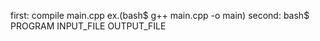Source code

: first: compile main.cpp ex.(bash$ g++ main.cpp -o main)
second: bash$ PROGRAM INPUT_FILE OUTPUT_FILE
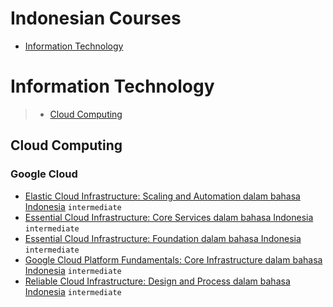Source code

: # Indonesian Courses
 - [Information Technology](#information-technology)
# Information Technology
> - [Cloud Computing](#cloud-computing)
## Cloud Computing
### Google Cloud
 - [Elastic Cloud Infrastructure: Scaling and Automation dalam bahasa Indonesia](https://www.coursera.org/learn/elastic-cloud-infrastructure-scaling-automation-id) `intermediate`
 - [Essential Cloud Infrastructure: Core Services dalam bahasa Indonesia](https://www.coursera.org/learn/essential-cloud-infrastructure-core-services-id) `intermediate`
 - [Essential Cloud Infrastructure: Foundation dalam bahasa Indonesia](https://www.coursera.org/learn/essential-cloud-infrastructure-foundation-id) `intermediate`
 - [Google Cloud Platform Fundamentals: Core Infrastructure dalam bahasa Indonesia](https://www.coursera.org/learn/gcp-fundamentals-core-infrastructure-id) `intermediate`
 - [Reliable Cloud Infrastructure: Design and Process dalam bahasa Indonesia](https://www.coursera.org/learn/cloud-infrastructure-design-process-id) `intermediate`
·····
### What you have to do
What is the number of lines above that contain the word "Technology"? Answer with that number only.

### Solution to this task
2